Time Complexity of a nested for loop that parses a matrix - time

Let's say I have a matrix that has X rows and Y columns. The total number of elements is X*Y, correct? So does that make n=X*Y?
for (i=0; i<X; i++)
{
for (j=0; j<Y; j++)
{
print(matrix[i][j]);
}
}
Then wouldn't that mean that this nested for loop is O(n)? Or am I misunderstanding how time complexities work?
Generally, I thought all nested for loops were O(n^2), but if it goes through X*Y calls to print(), doesn't that mean that the time complexity is O(X*Y) and X*Y is equal to n?
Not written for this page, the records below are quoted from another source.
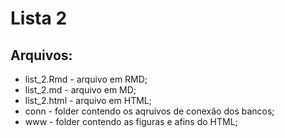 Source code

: # Lista 2

## Arquivos:
* list_2.Rmd - arquivo em RMD;
* list_2.md - arquivo em MD;
* list_2.html - arquivo em HTML;
* conn - folder contendo os aqruivos de conexão dos bancos;
* www - folder contendo as figuras e afins do HTML;

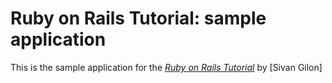 # Ruby on Rails Tutorial: sample application

This is the sample application for
the [*Ruby on Rails Tutorial*](http://railstutorial.org/)
by [Sivan Gilon]

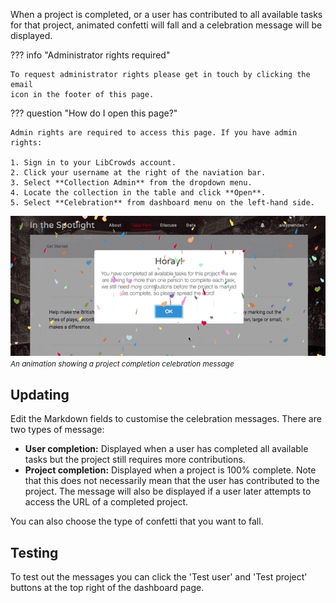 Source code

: When a project is completed, or a user has contributed to all available tasks
for that project, animated confetti will fall and a celebration message will
be displayed.

??? info "Administrator rights required"

    To request administrator rights please get in touch by clicking the email
    icon in the footer of this page.

??? question "How do I open this page?"

    Admin rights are required to access this page. If you have admin rights:

    1. Sign in to your LibCrowds account.
    2. Click your username at the right of the naviation bar.
    3. Select **Collection Admin** from the dropdown menu.
    4. Locate the collection in the table and click **Open**.
    5. Select **Celebration** from dashboard menu on the left-hand side.

![An animation showing a project completion celebration message](/assets/img/project-celebration.gif?raw=true)
<br><small>*An animation showing a project completion celebration message*</small>

## Updating

Edit the Markdown fields to customise the celebration messages. There are two
types of message:

- **User completion:** Displayed when a user has completed all available tasks
  but the project still requires more contributions.
- **Project completion:** Displayed when a project is 100% complete. Note that
  this does not necessarily mean that the user has contributed to the project.
  The message will also be displayed if a user later attempts to access the URL
  of a completed project.

You can also choose the type of confetti that you want to fall.

## Testing

To test out the messages you can click the 'Test user' and 'Test project'
buttons at the top right of the dashboard page.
If you have a matrix of size rows*columns, then the inner loop (let's say) is O(columns), and the nested loops together are O(rows*columns).
You are confusing a problem size of N for a problem size of N^2. You can either say your matrix is size N or your matrix is size N^2, though unless your matrix is square you should say that you have a matrix of size Rows*Columns.

You are right when you say n = X x Y but wrong when you say the nested loops should be O(n). The meaning of nested loop can be understood if you dry run your code. You will notice that for each iteration of the outer loop the inner loop runs n (or what ever is the size condition) times. Hence, by simple math, you can deduce that its O(n^2). But, if you had just one loop when you will be iterating over (X x Y) (Eg: for(i = 0; i<(X*Y); i++) elements, then it will be O(n) cause you are not restarting your iteration at any point of time.
Hope this makes sense.

This answer was written hastily and received a few downvotes, so I decided to clarify and rewrite it
Time complexity of an algorithm is an expression of the number of operations of the algorithm in terms of the size of the problem the algorithm is intended to solve.
There are two sizes involved here.
The first size is the number of elements of the matrix X × Y This corresponds to what is known in complexity theory as the size of input. Let k = X × Y denote the number of elements in the matrix. Since the number of operations in the twin loop is X × Y, it is in O(k).
The second size is the number of columns and rows of the matrix. Let m = max(X,Y). The number of operations in the twin loop is in O(m^2). Usually in Linear Algebra this kind of size is used to characterize the complexity of matrix operations on m × m matrices.
When you talk about complexity you have to specify precisely how you encode an instance problem and what parameter you use to specify its size. In Complexity Theory we usually assume that the input to an algorithm is given as a string of characters coming from some finite alphabet and measure the complexity of an algorithm in terms of an upper bound on the number of operations on an instance of a problem given by a string of length n. That is in Complexity Theory n is usually the size of input.
In practical Complexity Analysis of algorithms we often use other measures of the size of an instance that are more meaningful in specific context. For instance if A is a connectivity matrix of a graph, we may use the number of vertices V as a measure of complexity of an instance of a problem, or if A is a matrix of a linear operator acting on a vector space, we may use the dimension of a vector space as such a measure. For square matrices the convention is to specify the complexity in terms of the dimension of the matrix, that is to measure the complexity of algorithms acting upon n × n matrices in terms of n. It often makes practical sense and also agrees with the conventions of a specific application field even if it may contradict the conventions of Complexity Theory.
Let us give the name Matrix Scan to our twin loop. You may legitimately say that if the size of an instance of Matrix Scan is the length of a string encoding of a matrix. Assuming bounded size of the entries it is the number of elements in the matrix, k. Then we can say the complexity of Matrix Scan is in O(k). On the other hand if we take m = max(X,Y) as a parameter that characterizes the complexity of an instance, as is customary in many applications, then the complexity Matrix Scan for an X×Y matrix will is also in O(m^2). For a square matrix X = Y = m and O(k) = O(m^2).
Notice: Some people in the comments asked whether we can always find an encoding of the problem to reduce any polynomial problem to a linear problem. This is not true. For some algorithms the number of operations grows faster than the length of the string encoding of their input. For instance, there is no algorithm to multiply two m×m matrices with θ(m^2) number of operations. Here the size of input grows as m^2, however Ran Raz proved that the number of operations grows at least as fast as m^2 log m. If n is in O(m^2) then m^2 log m is in O(n log n) and the best known algorithms complexity grows as O(m^(2+c)) = O(n^(1+c/2)), where c is at least 0.372 for versions of Coppersmith-Winograd algorithm and c = 1 for the common iterative algorithm.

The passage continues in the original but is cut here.